> _WORK REQUIRED_:
Set down exactly the lines in the records below that run from the line with "而在微服务设计中，应用程序的" to the line with "弹性：如果一个服务失败，其影响限于该服务及其消费者 — 减少爆炸半径", inclusive, and nothing more.

> _TASK INPUTS_:

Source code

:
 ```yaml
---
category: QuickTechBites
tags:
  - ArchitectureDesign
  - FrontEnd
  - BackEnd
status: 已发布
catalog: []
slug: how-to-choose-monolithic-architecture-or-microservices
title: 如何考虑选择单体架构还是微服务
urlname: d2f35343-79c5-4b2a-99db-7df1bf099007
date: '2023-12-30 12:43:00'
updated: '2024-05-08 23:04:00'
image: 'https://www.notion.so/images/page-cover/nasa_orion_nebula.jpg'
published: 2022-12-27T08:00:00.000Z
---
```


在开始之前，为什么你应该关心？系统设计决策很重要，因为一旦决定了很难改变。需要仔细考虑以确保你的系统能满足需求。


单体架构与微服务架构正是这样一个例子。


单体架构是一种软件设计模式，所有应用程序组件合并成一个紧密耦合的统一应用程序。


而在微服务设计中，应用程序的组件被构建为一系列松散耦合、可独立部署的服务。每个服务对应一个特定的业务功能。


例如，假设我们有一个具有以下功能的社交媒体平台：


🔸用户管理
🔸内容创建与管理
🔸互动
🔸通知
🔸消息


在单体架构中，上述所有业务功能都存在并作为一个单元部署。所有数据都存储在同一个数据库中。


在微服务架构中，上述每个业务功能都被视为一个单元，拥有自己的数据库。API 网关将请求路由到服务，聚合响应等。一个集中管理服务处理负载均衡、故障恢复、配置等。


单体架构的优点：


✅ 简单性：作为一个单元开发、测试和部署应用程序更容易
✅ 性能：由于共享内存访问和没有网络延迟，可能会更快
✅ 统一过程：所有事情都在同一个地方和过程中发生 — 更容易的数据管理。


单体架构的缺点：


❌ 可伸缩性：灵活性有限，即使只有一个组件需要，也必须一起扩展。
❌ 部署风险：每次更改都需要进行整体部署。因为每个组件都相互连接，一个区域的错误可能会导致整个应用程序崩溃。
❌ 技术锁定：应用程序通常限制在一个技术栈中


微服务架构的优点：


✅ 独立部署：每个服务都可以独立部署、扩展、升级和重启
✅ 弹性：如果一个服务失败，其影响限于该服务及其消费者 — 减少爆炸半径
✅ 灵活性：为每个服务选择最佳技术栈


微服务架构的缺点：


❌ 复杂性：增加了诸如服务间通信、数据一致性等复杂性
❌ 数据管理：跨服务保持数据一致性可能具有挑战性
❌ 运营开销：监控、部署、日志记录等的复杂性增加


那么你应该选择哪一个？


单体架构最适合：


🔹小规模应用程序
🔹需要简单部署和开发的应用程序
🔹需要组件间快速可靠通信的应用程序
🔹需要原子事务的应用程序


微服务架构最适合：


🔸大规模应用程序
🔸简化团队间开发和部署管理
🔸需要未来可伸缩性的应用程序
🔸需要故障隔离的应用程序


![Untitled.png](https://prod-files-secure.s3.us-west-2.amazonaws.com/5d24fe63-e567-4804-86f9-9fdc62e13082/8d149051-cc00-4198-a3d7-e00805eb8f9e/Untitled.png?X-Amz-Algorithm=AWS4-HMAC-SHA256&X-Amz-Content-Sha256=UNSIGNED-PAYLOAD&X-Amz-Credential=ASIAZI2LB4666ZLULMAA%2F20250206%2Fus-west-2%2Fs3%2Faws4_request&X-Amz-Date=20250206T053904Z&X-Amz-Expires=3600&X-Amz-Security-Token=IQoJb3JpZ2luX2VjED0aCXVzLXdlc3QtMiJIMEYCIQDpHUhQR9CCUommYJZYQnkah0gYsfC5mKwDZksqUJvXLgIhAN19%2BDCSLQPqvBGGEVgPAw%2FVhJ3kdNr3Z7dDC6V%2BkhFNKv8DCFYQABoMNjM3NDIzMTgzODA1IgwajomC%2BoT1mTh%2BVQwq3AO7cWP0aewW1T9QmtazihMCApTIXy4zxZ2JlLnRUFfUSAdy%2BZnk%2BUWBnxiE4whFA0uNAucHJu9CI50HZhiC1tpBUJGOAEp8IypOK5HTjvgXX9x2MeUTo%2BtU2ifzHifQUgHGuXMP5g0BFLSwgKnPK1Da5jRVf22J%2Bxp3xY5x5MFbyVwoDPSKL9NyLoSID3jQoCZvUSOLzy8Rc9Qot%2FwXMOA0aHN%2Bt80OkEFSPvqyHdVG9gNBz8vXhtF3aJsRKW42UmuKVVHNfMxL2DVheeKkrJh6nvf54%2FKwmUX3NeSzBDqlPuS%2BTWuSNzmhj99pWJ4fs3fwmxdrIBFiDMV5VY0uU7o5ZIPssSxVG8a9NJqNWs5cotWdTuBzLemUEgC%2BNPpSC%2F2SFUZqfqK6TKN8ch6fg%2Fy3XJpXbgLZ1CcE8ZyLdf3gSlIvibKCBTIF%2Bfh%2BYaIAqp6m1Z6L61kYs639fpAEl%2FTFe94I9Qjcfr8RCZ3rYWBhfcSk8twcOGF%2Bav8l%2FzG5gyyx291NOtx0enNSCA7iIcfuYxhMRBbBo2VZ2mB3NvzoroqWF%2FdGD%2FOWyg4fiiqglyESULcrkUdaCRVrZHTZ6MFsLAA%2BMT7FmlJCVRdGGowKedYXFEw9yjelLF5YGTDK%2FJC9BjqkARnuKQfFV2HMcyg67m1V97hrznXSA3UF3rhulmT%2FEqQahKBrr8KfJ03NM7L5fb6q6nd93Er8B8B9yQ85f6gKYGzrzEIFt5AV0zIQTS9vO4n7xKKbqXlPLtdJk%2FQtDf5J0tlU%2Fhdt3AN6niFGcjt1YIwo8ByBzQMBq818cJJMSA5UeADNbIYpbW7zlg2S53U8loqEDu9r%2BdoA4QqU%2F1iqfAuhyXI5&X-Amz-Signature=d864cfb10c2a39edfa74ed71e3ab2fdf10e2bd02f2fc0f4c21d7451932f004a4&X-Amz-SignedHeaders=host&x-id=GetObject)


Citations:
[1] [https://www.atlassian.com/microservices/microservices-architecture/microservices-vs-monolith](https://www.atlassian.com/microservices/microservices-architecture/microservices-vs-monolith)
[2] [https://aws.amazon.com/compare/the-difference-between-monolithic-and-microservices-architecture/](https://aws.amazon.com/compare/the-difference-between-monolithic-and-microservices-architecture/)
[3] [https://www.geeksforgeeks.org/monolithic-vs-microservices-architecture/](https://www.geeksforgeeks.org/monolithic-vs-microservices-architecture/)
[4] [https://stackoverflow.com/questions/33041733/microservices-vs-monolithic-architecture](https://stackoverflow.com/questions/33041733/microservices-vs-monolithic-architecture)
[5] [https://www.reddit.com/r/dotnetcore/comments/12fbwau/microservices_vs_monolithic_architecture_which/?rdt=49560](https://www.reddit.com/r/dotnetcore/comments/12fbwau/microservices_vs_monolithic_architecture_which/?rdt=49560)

> _ANSWER FOR THIS EXERCISE_:
而在微服务设计中，应用程序的组件被构建为一系列松散耦合、可独立部署的服务。每个服务对应一个特定的业务功能。


例如，假设我们有一个具有以下功能的社交媒体平台：


🔸用户管理
🔸内容创建与管理
🔸互动
🔸通知
🔸消息


在单体架构中，上述所有业务功能都存在并作为一个单元部署。所有数据都存储在同一个数据库中。


在微服务架构中，上述每个业务功能都被视为一个单元，拥有自己的数据库。API 网关将请求路由到服务，聚合响应等。一个集中管理服务处理负载均衡、故障恢复、配置等。


单体架构的优点：


✅ 简单性：作为一个单元开发、测试和部署应用程序更容易
✅ 性能：由于共享内存访问和没有网络延迟，可能会更快
✅ 统一过程：所有事情都在同一个地方和过程中发生 — 更容易的数据管理。


单体架构的缺点：


❌ 可伸缩性：灵活性有限，即使只有一个组件需要，也必须一起扩展。
❌ 部署风险：每次更改都需要进行整体部署。因为每个组件都相互连接，一个区域的错误可能会导致整个应用程序崩溃。
❌ 技术锁定：应用程序通常限制在一个技术栈中


微服务架构的优点：


✅ 独立部署：每个服务都可以独立部署、扩展、升级和重启
✅ 弹性：如果一个服务失败，其影响限于该服务及其消费者 — 减少爆炸半径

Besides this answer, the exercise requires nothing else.